Omitting all images, set down every line below exactly as it appears.

Collected data
▼
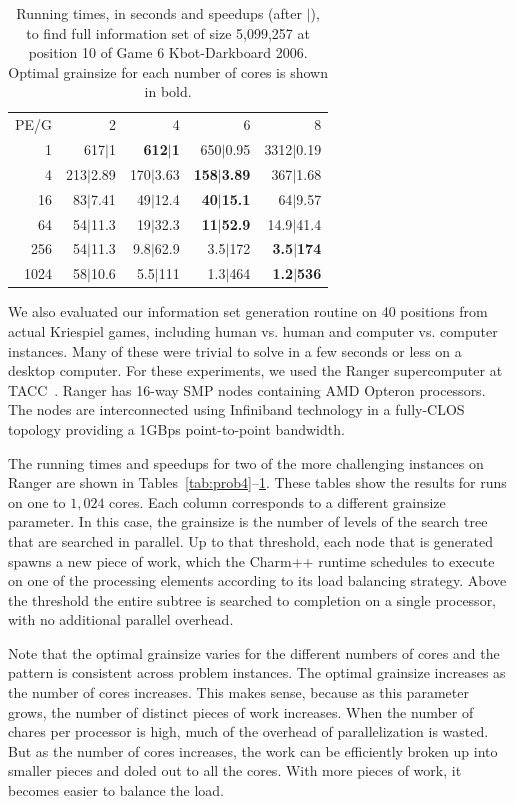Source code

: \documentclass[10pt, conference, compsocconf]{IEEEtran}
\begin{document}
\begin{table}[th]

\caption{Running times, in seconds and speedups (after $|$), to find full
information set of size 5,099,257 at position 10 of Game 6 Kbot-Darkboard 2006.
Optimal grainsize for each number of cores is shown in bold.}
\centering
\begin{tabular}{rrrrr}
PE/G & 2 & 4 & 6 & 8 \\
1 & 617$|$1 & {\bf 612$|$1} & 650$|$0.95 & 3312$|$0.19 \\
4 & 213$|$2.89 & 170$|$3.63 & {\bf 158$|$3.89} & 367$|$1.68 \\
16 & 83$|$7.41 & 49$|$12.4 & {\bf 40$|$15.1} & 64$|$9.57 \\
64 & 54$|$11.3 & 19$|$32.3 & {\bf 11$|$52.9} & 14.9$|$41.4 \\
256 & 54$|$11.3 & 9.8$|$62.9 & 3.5$|$172 & {\bf 3.5$|$174} \\
1024 & 58$|$10.6 & 5.5$|$111 & 1.3$|$464 & {\bf 1.2$|$536} \\
\end{tabular}

\label{tab:prob5}
\end{table}

We also evaluated our information set generation routine on 40 positions from
actual Kriespiel games, including human vs. human and computer vs. computer
instances.  Many of these were trivial to solve in a few seconds or less on a
desktop computer.  For these experiments, we used the Ranger supercomputer
at TACC~\cite{ranger}. Ranger has 16-way SMP nodes containing AMD Opteron
processors. The nodes are interconnected using Infiniband technology in a
fully-CLOS topology providing a 1GBps point-to-point bandwidth. 

The running times and speedups for two of the more challenging instances on
Ranger are shown in Tables~\ref{tab:prob4}--\ref{tab:prob5}.   These tables
show the results for runs on one to $1,024$ cores.  Each column corresponds to
a different grainsize parameter.  In this case, the grainsize is the number of
levels of the search tree that are searched in parallel.  Up to that threshold,
each node that is generated spawns a new piece of work, which the {\sc Charm++}
runtime schedules to execute on one of the processing elements according to its
load balancing strategy.  Above the threshold the entire subtree is searched to
completion on a single processor, with no additional parallel overhead. 

Note that the optimal grainsize varies for the different numbers of cores and
the pattern is consistent across problem instances.  The optimal
grainsize increases as the number of cores increases.  This makes sense,
because as this parameter grows, the number of distinct pieces of work
increases.  When the number of chares per processor is high, much of
the overhead of parallelization is wasted.  But as the number of cores
increases, the work can be efficiently broken up into smaller pieces and doled
out to all the cores.  With more pieces of work, it becomes easier to balance
the load.
\end{document}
▲
■ EXERCISE OUTPUT
Source code

: \documentclass[10pt, conference, compsocconf]{IEEEtran}
\begin{document}
\begin{table}[th]

\caption{Running times, in seconds and speedups (after $|$), to find full
information set of size 5,099,257 at position 10 of Game 6 Kbot-Darkboard 2006.
Optimal grainsize for each number of cores is shown in bold.}
\centering
\begin{tabular}{rrrrr}
PE/G & 2 & 4 & 6 & 8 \\
1 & 617$|$1 & {\bf 612$|$1} & 650$|$0.95 & 3312$|$0.19 \\
4 & 213$|$2.89 & 170$|$3.63 & {\bf 158$|$3.89} & 367$|$1.68 \\
16 & 83$|$7.41 & 49$|$12.4 & {\bf 40$|$15.1} & 64$|$9.57 \\
64 & 54$|$11.3 & 19$|$32.3 & {\bf 11$|$52.9} & 14.9$|$41.4 \\
256 & 54$|$11.3 & 9.8$|$62.9 & 3.5$|$172 & {\bf 3.5$|$174} \\
1024 & 58$|$10.6 & 5.5$|$111 & 1.3$|$464 & {\bf 1.2$|$536} \\
\end{tabular}

\label{tab:prob5}
\end{table}

We also evaluated our information set generation routine on 40 positions from
actual Kriespiel games, including human vs. human and computer vs. computer
instances.  Many of these were trivial to solve in a few seconds or less on a
desktop computer.  For these experiments, we used the Ranger supercomputer
at TACC~\cite{ranger}. Ranger has 16-way SMP nodes containing AMD Opteron
processors. The nodes are interconnected using Infiniband technology in a
fully-CLOS topology providing a 1GBps point-to-point bandwidth. 

The running times and speedups for two of the more challenging instances on
Ranger are shown in Tables~\ref{tab:prob4}--\ref{tab:prob5}.   These tables
show the results for runs on one to $1,024$ cores.  Each column corresponds to
a different grainsize parameter.  In this case, the grainsize is the number of
levels of the search tree that are searched in parallel.  Up to that threshold,
each node that is generated spawns a new piece of work, which the {\sc Charm++}
runtime schedules to execute on one of the processing elements according to its
load balancing strategy.  Above the threshold the entire subtree is searched to
completion on a single processor, with no additional parallel overhead. 

Note that the optimal grainsize varies for the different numbers of cores and
the pattern is consistent across problem instances.  The optimal
grainsize increases as the number of cores increases.  This makes sense,
because as this parameter grows, the number of distinct pieces of work
increases.  When the number of chares per processor is high, much of
the overhead of parallelization is wasted.  But as the number of cores
increases, the work can be efficiently broken up into smaller pieces and doled
out to all the cores.  With more pieces of work, it becomes easier to balance
the load.
\end{document}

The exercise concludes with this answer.